We found IGF1R^Kiss1 mice displayed delayed puberty and a smaller number of pups per litter in females, while males showed delayed puberty, diminished adult fertility, and disrupted gonadotropin and testosterone levels. The low LH levels at 4 weeks and 3 months in male IGF1R^Kiss1 mice suggest that IGF1R signaling in Kiss1-expressing neurons is necessary for the activation of the male HPG axis during puberty and adult fertility. Measures of adult fertility were similar between IGF1R^Kiss1 and IGF1R/IR^Kiss1 mice, suggesting that IGF1R plays a more dominant role in the regulation of reproduction. Some of the reproductive deficits seen in this mouse model may involve the loss of IGF1 receptors in Kiss1-expressing cells within the gonads or other peripheral tissues expressing insulin and IGF1 receptors that impact their function [71; 72]. We and others have reported kiss1 expression in the testis [29; 50]. Indeed, kisspeptin is expressed in mouse Leydig cells and is regulated by reproductive hormone levels [50; 73]. Thus, local impairment of Leydig cell function may contribute to reduced testosterone levels and male subfertility. Kisspeptin is also produced in ovarian granulosa cells as oocytes mature [74; 75], and may be found in the pituitary [76; 77] and uterus [78]. The current Kiss-cre line can drive excision of the floxed portion of the IR gene in the gonads [29]. The inability of IGF1 to promote expression of steroidogenic genes [79] could plausibly explain why female IGF1R^Kiss1 mice displayed delayed puberty despite normal LH levels and high levels of FSH during the pubertal transition. However, the apparent lack of IGF1R deletion in the ovary argues against the idea that reduced ovarian hormone negative feedback elevates FSH levels in peripubertal IGF1R^Kiss1 mice. Overall, our results confirm that factors controlling growth and metabolism, such as IGF1, regulate fertility via Kiss1-expressing cells. Additional research is needed to understand the contribution of central and peripheral Kiss1-expressing cells to metabolic factors promoting pubertal development and adult fertility.

5. CONCLUSION

This study assessed the roles of IGF1R and IR in Kiss1-expressing cells in the regulation of metabolic and reproductive functions in mice. We found IGF1R in Kiss1-expressing cells is necessary for the regulation of body growth and the activation of the HPG axis during puberty and adult fertility, particularly in males. IGF1R signaling in Kiss1-expressing cells is critical for maintaining normal metabolic functions, including food intake and energy balance, potentially through central effects on POMC signaling and BAT thermogenesis induction.
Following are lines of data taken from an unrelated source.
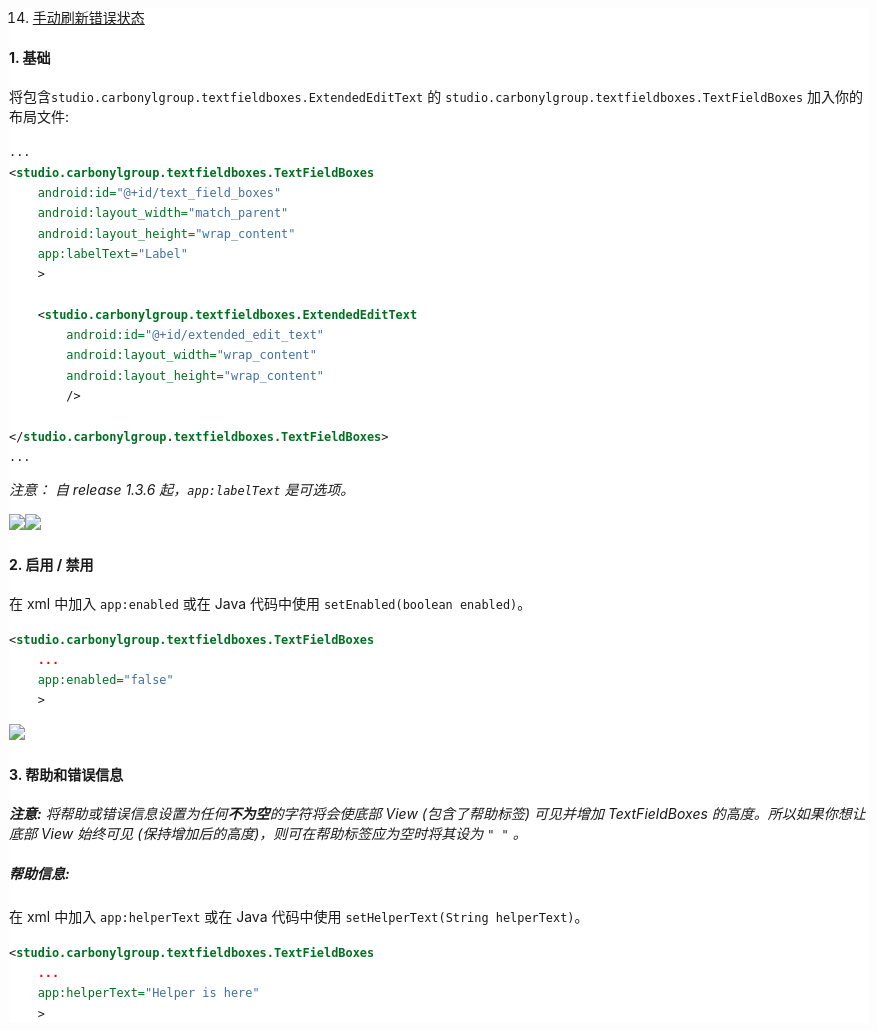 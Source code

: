 14. [手动刷新错误状态](#validate)

#### <a id="basic"/> 1. 基础

将包含`studio.carbonylgroup.textfieldboxes.ExtendedEditText` 的 `studio.carbonylgroup.textfieldboxes.TextFieldBoxes` 加入你的布局文件:

```xml
...
<studio.carbonylgroup.textfieldboxes.TextFieldBoxes
    android:id="@+id/text_field_boxes"
    android:layout_width="match_parent"
    android:layout_height="wrap_content"
    app:labelText="Label"
    >

    <studio.carbonylgroup.textfieldboxes.ExtendedEditText
        android:id="@+id/extended_edit_text"
        android:layout_width="wrap_content"
        android:layout_height="wrap_content"
        />

</studio.carbonylgroup.textfieldboxes.TextFieldBoxes>
...
```

*注意： 自 release 1.3.6 起，`app:labelText` 是可选项。*

![](https://raw.githubusercontent.com/HITGIF/TextFieldBoxes/master/images/label.png)![](https://raw.githubusercontent.com/HITGIF/TextFieldBoxes/master/images/input.png)


#### <a id="basic"/> 2. 启用 / 禁用

在 xml 中加入 `app:enabled` 或在 Java 代码中使用 `setEnabled(boolean enabled)`。

```xml
<studio.carbonylgroup.textfieldboxes.TextFieldBoxes
    ...
    app:enabled="false"
    >
```

![](https://raw.githubusercontent.com/HITGIF/TextFieldBoxes/master/images/basic_disabled.png)

#### <a id="helper"/>  3. 帮助和错误信息

_**注意:** 将帮助或错误信息设置为任何**不为空**的字符将会使底部 View (包含了帮助标签) 可见并增加 TextFieldBoxes 的高度。所以如果你想让底部 View 始终可见 (保持增加后的高度)，则可在帮助标签应为空时将其设为 `" "` 。_

##### 帮助信息:
在 xml 中加入 `app:helperText` 或在 Java 代码中使用 `setHelperText(String helperText)`。

```xml
<studio.carbonylgroup.textfieldboxes.TextFieldBoxes
    ...
    app:helperText="Helper is here"
    >
```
Notably, our study demonstrates that IGF1R and IR signaling in Kiss1-expressing cells have divergent and compensatory effects in regulating fat mass composition and glucose homeostasis. These findings emphasize the tight link between the systems controlling energy balance and fertility and the critical function of metabolic factors such as IGF-1 in facilitating homeostatic communication.

Supplementary Material

Supplement 1. Supplemental Figure 1. Relationship between the onset of puberty and body weight.

Relationship between (A) vaginal opening age, (B) first estrus age, (C) balanopreputial separation age and body weight at 3 weeks of age. Correlation coefficient is given as a measure of linear regression between the two variables.